### TASK INSTRUCTIONS
I'd like the entries reproduced exactly, with all pictures omitted.

### INFORMATION

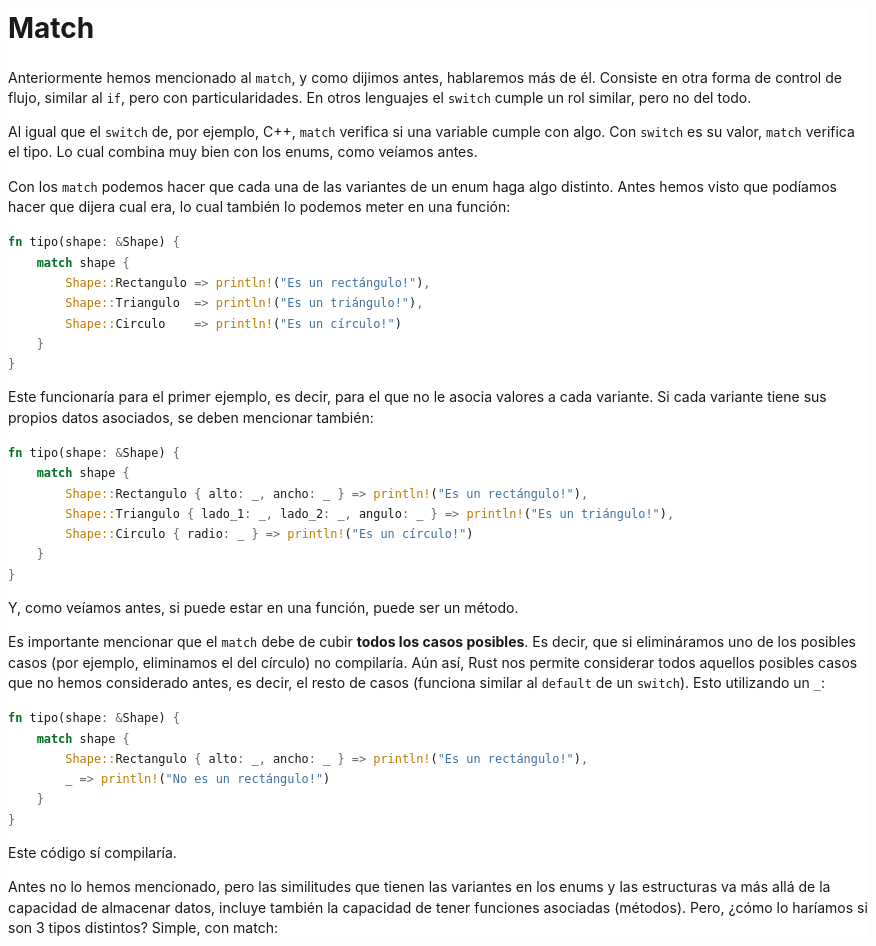 # Match

Anteriormente hemos mencionado al `match`, y como dijimos antes, hablaremos más de él. Consiste en otra forma de control de flujo, similar al `if`, pero con particularidades. En otros lenguajes el `switch` cumple un rol similar, pero no del todo. 

Al igual que el `switch` de, por ejemplo, C++, `match` verifica si una variable cumple con algo. Con `switch` es su valor, `match` verifica el tipo. Lo cual combina muy bien con los enums, como veíamos antes.

Con los `match` podemos hacer que cada una de las variantes de un enum haga algo distinto. Antes hemos visto que podíamos hacer que dijera cual era, lo cual también lo podemos meter en una función:
```rust
fn tipo(shape: &Shape) {
    match shape {
        Shape::Rectangulo => println!("Es un rectángulo!"),
        Shape::Triangulo  => println!("Es un triángulo!"),
        Shape::Circulo    => println!("Es un círculo!")
    }
}
```

Este funcionaría para el primer ejemplo, es decir, para el que no le asocia valores a cada variante. Si cada variante tiene sus propios datos asociados, se deben mencionar también:

```rust
fn tipo(shape: &Shape) {
    match shape {
        Shape::Rectangulo { alto: _, ancho: _ } => println!("Es un rectángulo!"),
        Shape::Triangulo { lado_1: _, lado_2: _, angulo: _ } => println!("Es un triángulo!"),
        Shape::Circulo { radio: _ } => println!("Es un círculo!")
    }
}
```

Y, como veíamos antes, si puede estar en una función, puede ser un método. 

Es importante mencionar que el `match` debe de cubir **todos los casos posibles**. Es decir, que si elimináramos uno de los posibles casos (por ejemplo, eliminamos el del círculo) no compilaría. Aún así, Rust nos permite considerar todos aquellos posibles casos que no hemos considerado antes, es decir, el resto de casos (funciona similar al `default` de un `switch`). Esto utilizando un `_`:

```rust
fn tipo(shape: &Shape) {
    match shape {
        Shape::Rectangulo { alto: _, ancho: _ } => println!("Es un rectángulo!"),
        _ => println!("No es un rectángulo!")
    }
}
```
Este código sí compilaría.

Antes no lo hemos mencionado, pero las similitudes que tienen las variantes en los enums y las estructuras va más allá de la capacidad de almacenar datos, incluye también la capacidad de tener funciones asociadas (métodos). Pero, ¿cómo lo haríamos si son 3 tipos distintos? Simple, con match:
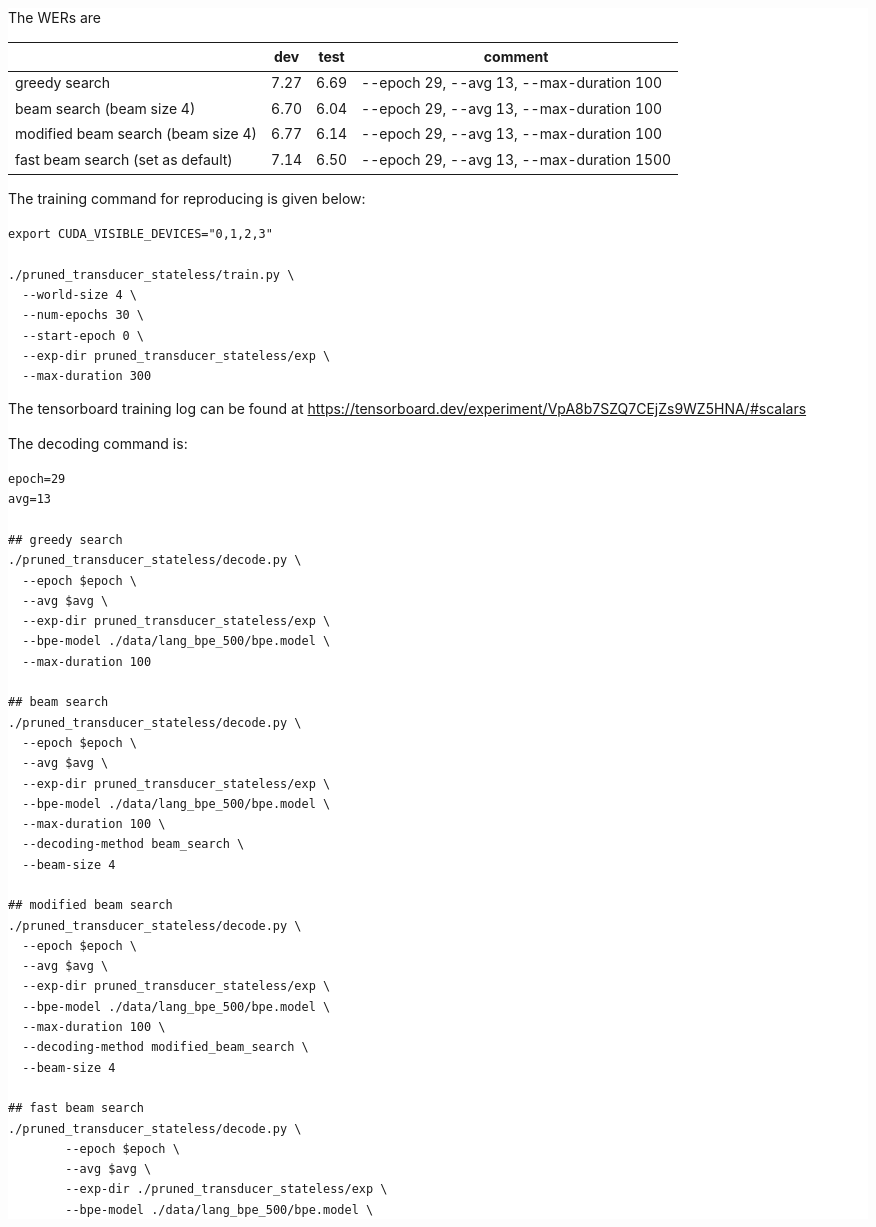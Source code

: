 The WERs are

|                                    |     dev    |    test    | comment                                  |
|------------------------------------|------------|------------|------------------------------------------|
|          greedy search             | 7.27       | 6.69       | --epoch 29, --avg 13, --max-duration 100 |
|      beam search (beam size 4)     | 6.70       | 6.04       | --epoch 29, --avg 13, --max-duration 100 |
| modified beam search (beam size 4) | 6.77       | 6.14       | --epoch 29, --avg 13, --max-duration 100 |
| fast beam search (set as default)  | 7.14       | 6.50       | --epoch 29, --avg 13, --max-duration 1500|

The training command for reproducing is given below:

```
export CUDA_VISIBLE_DEVICES="0,1,2,3"

./pruned_transducer_stateless/train.py \
  --world-size 4 \
  --num-epochs 30 \
  --start-epoch 0 \
  --exp-dir pruned_transducer_stateless/exp \
  --max-duration 300
```

The tensorboard training log can be found at
https://tensorboard.dev/experiment/VpA8b7SZQ7CEjZs9WZ5HNA/#scalars

The decoding command is:
```
epoch=29
avg=13

## greedy search
./pruned_transducer_stateless/decode.py \
  --epoch $epoch \
  --avg $avg \
  --exp-dir pruned_transducer_stateless/exp \
  --bpe-model ./data/lang_bpe_500/bpe.model \
  --max-duration 100

## beam search
./pruned_transducer_stateless/decode.py \
  --epoch $epoch \
  --avg $avg \
  --exp-dir pruned_transducer_stateless/exp \
  --bpe-model ./data/lang_bpe_500/bpe.model \
  --max-duration 100 \
  --decoding-method beam_search \
  --beam-size 4

## modified beam search
./pruned_transducer_stateless/decode.py \
  --epoch $epoch \
  --avg $avg \
  --exp-dir pruned_transducer_stateless/exp \
  --bpe-model ./data/lang_bpe_500/bpe.model \
  --max-duration 100 \
  --decoding-method modified_beam_search \
  --beam-size 4

## fast beam search
./pruned_transducer_stateless/decode.py \
        --epoch $epoch \
        --avg $avg \
        --exp-dir ./pruned_transducer_stateless/exp \
        --bpe-model ./data/lang_bpe_500/bpe.model \
```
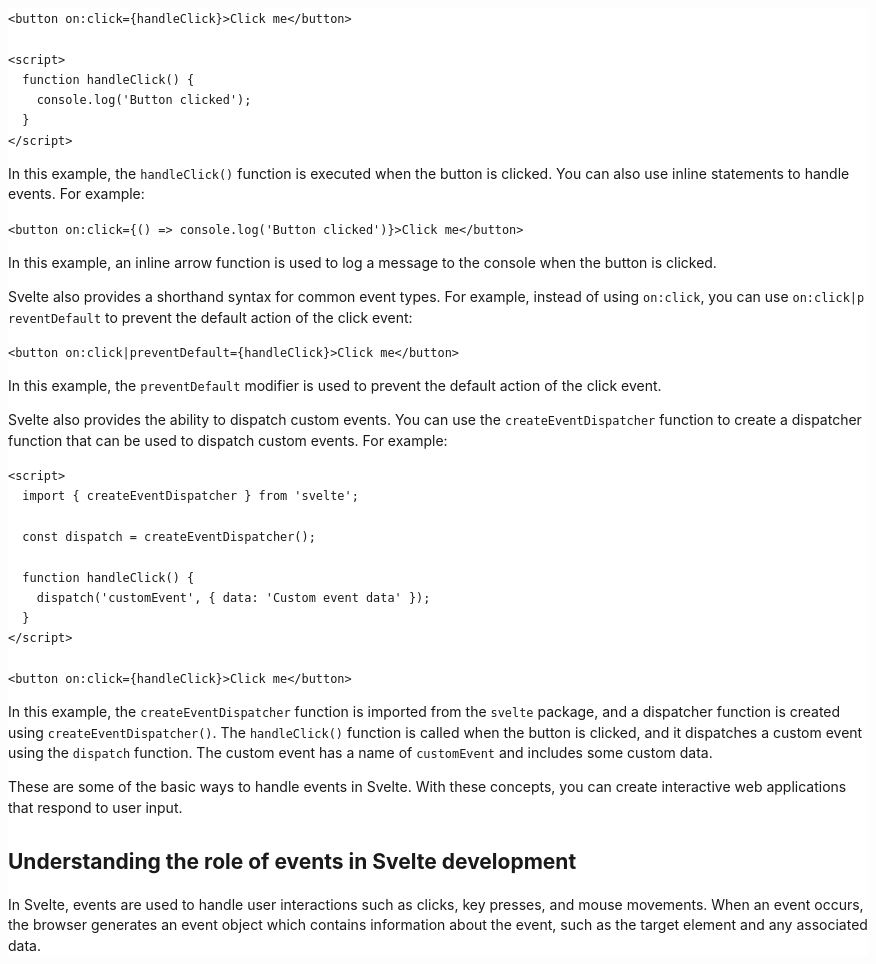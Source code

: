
```
<button on:click={handleClick}>Click me</button>

<script>
  function handleClick() {
    console.log('Button clicked');
  }
</script>
```

In this example, the `handleClick()` function is executed when the button is clicked. You can also use inline statements to handle events. For example:

```
<button on:click={() => console.log('Button clicked')}>Click me</button>
```

In this example, an inline arrow function is used to log a message to the console when the button is clicked.

Svelte also provides a shorthand syntax for common event types. For example, instead of using `on:click`, you can use `on:click|preventDefault` to prevent the default action of the click event:

```
<button on:click|preventDefault={handleClick}>Click me</button>
```

In this example, the `preventDefault` modifier is used to prevent the default action of the click event.

Svelte also provides the ability to dispatch custom events. You can use the `createEventDispatcher` function to create a dispatcher function that can be used to dispatch custom events. For example:

```
<script>
  import { createEventDispatcher } from 'svelte';

  const dispatch = createEventDispatcher();

  function handleClick() {
    dispatch('customEvent', { data: 'Custom event data' });
  }
</script>

<button on:click={handleClick}>Click me</button>
```

In this example, the `createEventDispatcher` function is imported from the `svelte` package, and a dispatcher function is created using `createEventDispatcher()`. The `handleClick()` function is called when the button is clicked, and it dispatches a custom event using the `dispatch` function. The custom event has a name of `customEvent` and includes some custom data.

These are some of the basic ways to handle events in Svelte. With these concepts, you can create interactive web applications that respond to user input.
## Understanding the role of events in Svelte development
In Svelte, events are used to handle user interactions such as clicks, key presses, and mouse movements. When an event occurs, the browser generates an event object which contains information about the event, such as the target element and any associated data.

### ANSWER FOR THE TASK
 # Match

Anteriormente hemos mencionado al `match`, y como dijimos antes, hablaremos más de él. Consiste en otra forma de control de flujo, similar al `if`, pero con particularidades. En otros lenguajes el `switch` cumple un rol similar, pero no del todo. 

Al igual que el `switch` de, por ejemplo, C++, `match` verifica si una variable cumple con algo. Con `switch` es su valor, `match` verifica el tipo. Lo cual combina muy bien con los enums, como veíamos antes.

Con los `match` podemos hacer que cada una de las variantes de un enum haga algo distinto. Antes hemos visto que podíamos hacer que dijera cual era, lo cual también lo podemos meter en una función:
```rust
fn tipo(shape: &Shape) {
    match shape {
        Shape::Rectangulo => println!("Es un rectángulo!"),
        Shape::Triangulo  => println!("Es un triángulo!"),
        Shape::Circulo    => println!("Es un círculo!")
    }
}
```

Este funcionaría para el primer ejemplo, es decir, para el que no le asocia valores a cada variante. Si cada variante tiene sus propios datos asociados, se deben mencionar también:

```rust
fn tipo(shape: &Shape) {
    match shape {
        Shape::Rectangulo { alto: _, ancho: _ } => println!("Es un rectángulo!"),
        Shape::Triangulo { lado_1: _, lado_2: _, angulo: _ } => println!("Es un triángulo!"),
        Shape::Circulo { radio: _ } => println!("Es un círculo!")
    }
}
```

Y, como veíamos antes, si puede estar en una función, puede ser un método. 

Es importante mencionar que el `match` debe de cubir **todos los casos posibles**. Es decir, que si elimináramos uno de los posibles casos (por ejemplo, eliminamos el del círculo) no compilaría. Aún así, Rust nos permite considerar todos aquellos posibles casos que no hemos considerado antes, es decir, el resto de casos (funciona similar al `default` de un `switch`). Esto utilizando un `_`:

```rust
fn tipo(shape: &Shape) {
    match shape {
        Shape::Rectangulo { alto: _, ancho: _ } => println!("Es un rectángulo!"),
        _ => println!("No es un rectángulo!")
    }
}
```
Este código sí compilaría.

Antes no lo hemos mencionado, pero las similitudes que tienen las variantes en los enums y las estructuras va más allá de la capacidad de almacenar datos, incluye también la capacidad de tener funciones asociadas (métodos). Pero, ¿cómo lo haríamos si son 3 tipos distintos? Simple, con match:
Source code

: The WERs are

|                                    |     dev    |    test    | comment                                  |
|------------------------------------|------------|------------|------------------------------------------|
|          greedy search             | 7.27       | 6.69       | --epoch 29, --avg 13, --max-duration 100 |
|      beam search (beam size 4)     | 6.70       | 6.04       | --epoch 29, --avg 13, --max-duration 100 |
| modified beam search (beam size 4) | 6.77       | 6.14       | --epoch 29, --avg 13, --max-duration 100 |
| fast beam search (set as default)  | 7.14       | 6.50       | --epoch 29, --avg 13, --max-duration 1500|

The training command for reproducing is given below:

```
export CUDA_VISIBLE_DEVICES="0,1,2,3"

./pruned_transducer_stateless/train.py \
  --world-size 4 \
  --num-epochs 30 \
  --start-epoch 0 \
  --exp-dir pruned_transducer_stateless/exp \
  --max-duration 300
```

The tensorboard training log can be found at
https://tensorboard.dev/experiment/VpA8b7SZQ7CEjZs9WZ5HNA/#scalars

The decoding command is:
```
epoch=29
avg=13

## greedy search
./pruned_transducer_stateless/decode.py \
  --epoch $epoch \
  --avg $avg \
  --exp-dir pruned_transducer_stateless/exp \
  --bpe-model ./data/lang_bpe_500/bpe.model \
  --max-duration 100

## beam search
./pruned_transducer_stateless/decode.py \
  --epoch $epoch \
  --avg $avg \
  --exp-dir pruned_transducer_stateless/exp \
  --bpe-model ./data/lang_bpe_500/bpe.model \
  --max-duration 100 \
  --decoding-method beam_search \
  --beam-size 4

## modified beam search
./pruned_transducer_stateless/decode.py \
  --epoch $epoch \
  --avg $avg \
  --exp-dir pruned_transducer_stateless/exp \
  --bpe-model ./data/lang_bpe_500/bpe.model \
  --max-duration 100 \
  --decoding-method modified_beam_search \
  --beam-size 4

## fast beam search
./pruned_transducer_stateless/decode.py \
        --epoch $epoch \
        --avg $avg \
        --exp-dir ./pruned_transducer_stateless/exp \
        --bpe-model ./data/lang_bpe_500/bpe.model \
```
Source code

:
```
<button on:click={handleClick}>Click me</button>

<script>
  function handleClick() {
    console.log('Button clicked');
  }
</script>
```

In this example, the `handleClick()` function is executed when the button is clicked. You can also use inline statements to handle events. For example:

```
<button on:click={() => console.log('Button clicked')}>Click me</button>
```

In this example, an inline arrow function is used to log a message to the console when the button is clicked.

Svelte also provides a shorthand syntax for common event types. For example, instead of using `on:click`, you can use `on:click|preventDefault` to prevent the default action of the click event:

```
<button on:click|preventDefault={handleClick}>Click me</button>
```

In this example, the `preventDefault` modifier is used to prevent the default action of the click event.

Svelte also provides the ability to dispatch custom events. You can use the `createEventDispatcher` function to create a dispatcher function that can be used to dispatch custom events. For example:

```
<script>
  import { createEventDispatcher } from 'svelte';

  const dispatch = createEventDispatcher();

  function handleClick() {
    dispatch('customEvent', { data: 'Custom event data' });
  }
</script>

<button on:click={handleClick}>Click me</button>
```

In this example, the `createEventDispatcher` function is imported from the `svelte` package, and a dispatcher function is created using `createEventDispatcher()`. The `handleClick()` function is called when the button is clicked, and it dispatches a custom event using the `dispatch` function. The custom event has a name of `customEvent` and includes some custom data.

These are some of the basic ways to handle events in Svelte. With these concepts, you can create interactive web applications that respond to user input.
## Understanding the role of events in Svelte development
In Svelte, events are used to handle user interactions such as clicks, key presses, and mouse movements. When an event occurs, the browser generates an event object which contains information about the event, such as the target element and any associated data.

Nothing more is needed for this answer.